In my posting of Nov-09-2006, Simple Random Sampling (SRS), I explained simple random sampling and noted some of its weaknesses. This post will cover stratified random sampling, which addresses those weaknesses.
Stratified sampling provides the analyst with more control over the sampling process. A typical use of stratified sampling is to control the distribution of the variables being sampled. For instance, imagine a data set containing 200 observations, 100 of which are men, and 100 of which are women. Assume that this data set is to be split into two equal-sized groups, for control and treatment testing. Half of the subjects will receive some treatment which is under review (a drug, marketing campaign, etc.), while the other group is held out as a control and receives no treatment. A simple random sampling procedure will result in two groups, each with 50 men and 50 women, more or less. The "more or less" is the awkward part. Some simple random samples will result in a 46/54 split of men (and, in this case, the reverse, 54/46, for women). After an experiment, how will the experimenter know whether any measured differences are due to control versus treatment, or the difference in the respective proportions of men and women? It would be beneficial to control such factors.
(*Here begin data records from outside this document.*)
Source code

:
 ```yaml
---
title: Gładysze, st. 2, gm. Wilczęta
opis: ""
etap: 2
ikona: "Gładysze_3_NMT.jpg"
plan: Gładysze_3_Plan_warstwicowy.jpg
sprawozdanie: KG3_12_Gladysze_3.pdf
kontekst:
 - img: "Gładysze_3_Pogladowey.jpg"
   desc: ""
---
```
When using simple random sampling, deviations from the expected distributions can be substantial. Generally, three factors aggravate this issue:
1. Smaller observation counts
2. More variables to be controlled
3. Higher skew in variables to be controlled
Even very large data may exhibit this problem. Consider the problem of applying treatments (marketing campaigns, for instance) to loan customers at a bank. At the beginning of the experiment, it is reasonable to expect that important variables be distributed similarly among treatment cells. Such variables might include current balance, credit score and loan type. Even a rather large data set may not split well along all of these dimensions.
A Simple Example
Consider a simple situation, in which there are 100,000 observations, 99,000 of which are of class A, and 1,000 of which are of class B. A minority class representation of 1% is not uncommon, and some important problems have even more class imbalance. A model is to be constructed to classify future cases as belonging to one class or the other. A train/test split of 70%/30% has been specified. To ensure that the training and testing data sets have similar proportions of classes A and B, the sampling will be stratified by class. Let's get started:
% Generate some example data (yes, it's very artificial and in order- don't worry about that!)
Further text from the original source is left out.